- [Material provided]

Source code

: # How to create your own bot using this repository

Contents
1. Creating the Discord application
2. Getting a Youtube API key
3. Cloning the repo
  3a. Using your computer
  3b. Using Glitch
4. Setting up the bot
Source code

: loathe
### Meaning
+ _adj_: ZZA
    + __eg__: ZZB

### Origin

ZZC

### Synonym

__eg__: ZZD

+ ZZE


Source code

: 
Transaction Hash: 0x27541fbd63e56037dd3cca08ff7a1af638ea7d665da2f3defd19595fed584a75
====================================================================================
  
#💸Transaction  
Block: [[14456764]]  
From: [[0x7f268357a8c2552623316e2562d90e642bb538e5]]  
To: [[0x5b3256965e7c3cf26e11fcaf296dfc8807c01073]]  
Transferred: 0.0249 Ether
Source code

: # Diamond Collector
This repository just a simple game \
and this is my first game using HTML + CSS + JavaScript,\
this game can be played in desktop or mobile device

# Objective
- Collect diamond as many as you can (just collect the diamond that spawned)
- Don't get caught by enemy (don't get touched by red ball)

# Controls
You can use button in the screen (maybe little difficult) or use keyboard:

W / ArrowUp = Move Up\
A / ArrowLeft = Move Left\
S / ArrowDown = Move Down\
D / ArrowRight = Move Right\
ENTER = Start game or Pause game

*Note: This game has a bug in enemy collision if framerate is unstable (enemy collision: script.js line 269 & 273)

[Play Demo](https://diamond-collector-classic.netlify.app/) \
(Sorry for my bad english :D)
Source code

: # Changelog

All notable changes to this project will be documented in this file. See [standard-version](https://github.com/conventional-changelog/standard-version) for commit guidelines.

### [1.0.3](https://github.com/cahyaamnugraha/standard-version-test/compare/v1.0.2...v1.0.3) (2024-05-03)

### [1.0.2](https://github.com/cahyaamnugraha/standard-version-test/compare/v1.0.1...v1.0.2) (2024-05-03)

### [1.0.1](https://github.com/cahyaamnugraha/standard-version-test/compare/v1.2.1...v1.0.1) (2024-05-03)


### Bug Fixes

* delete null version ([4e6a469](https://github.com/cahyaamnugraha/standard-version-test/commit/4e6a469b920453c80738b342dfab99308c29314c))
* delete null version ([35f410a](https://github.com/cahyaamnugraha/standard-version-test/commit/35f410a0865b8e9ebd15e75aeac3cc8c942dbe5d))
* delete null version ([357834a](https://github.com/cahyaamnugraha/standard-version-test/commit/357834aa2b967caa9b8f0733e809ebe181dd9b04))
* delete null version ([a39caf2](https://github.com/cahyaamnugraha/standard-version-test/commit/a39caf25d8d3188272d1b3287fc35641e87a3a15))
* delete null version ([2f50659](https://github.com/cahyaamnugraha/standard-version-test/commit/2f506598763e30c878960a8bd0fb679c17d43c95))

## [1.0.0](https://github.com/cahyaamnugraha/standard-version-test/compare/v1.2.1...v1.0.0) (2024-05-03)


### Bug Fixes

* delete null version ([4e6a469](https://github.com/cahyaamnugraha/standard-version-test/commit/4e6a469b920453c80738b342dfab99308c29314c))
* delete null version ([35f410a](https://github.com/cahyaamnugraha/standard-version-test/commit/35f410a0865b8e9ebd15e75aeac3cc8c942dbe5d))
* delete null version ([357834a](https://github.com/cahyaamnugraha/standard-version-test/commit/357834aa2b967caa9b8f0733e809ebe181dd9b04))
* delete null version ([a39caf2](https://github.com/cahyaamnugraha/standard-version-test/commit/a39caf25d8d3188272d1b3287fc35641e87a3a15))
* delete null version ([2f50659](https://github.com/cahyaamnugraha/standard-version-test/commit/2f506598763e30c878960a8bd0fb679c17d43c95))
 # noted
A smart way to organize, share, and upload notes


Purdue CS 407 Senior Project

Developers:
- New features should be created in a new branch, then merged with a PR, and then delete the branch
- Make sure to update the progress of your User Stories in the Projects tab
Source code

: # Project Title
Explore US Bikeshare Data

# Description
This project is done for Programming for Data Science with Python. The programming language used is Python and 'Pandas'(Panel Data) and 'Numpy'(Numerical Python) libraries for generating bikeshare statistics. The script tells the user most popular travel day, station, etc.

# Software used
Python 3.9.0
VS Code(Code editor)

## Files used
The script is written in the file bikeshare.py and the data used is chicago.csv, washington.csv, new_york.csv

- [Required action]
For this exercise, reproduce exactly each line from the one containing "A smart way" through the last line of the data, and no others.

- [Task response]
A smart way to organize, share, and upload notes


Purdue CS 407 Senior Project

Developers:
- New features should be created in a new branch, then merged with a PR, and then delete the branch
- Make sure to update the progress of your User Stories in the Projects tab
Source code

: # Project Title
Explore US Bikeshare Data

# Description
This project is done for Programming for Data Science with Python. The programming language used is Python and 'Pandas'(Panel Data) and 'Numpy'(Numerical Python) libraries for generating bikeshare statistics. The script tells the user most popular travel day, station, etc.

# Software used
Python 3.9.0
VS Code(Code editor)

## Files used
The script is written in the file bikeshare.py and the data used is chicago.csv, washington.csv, new_york.csv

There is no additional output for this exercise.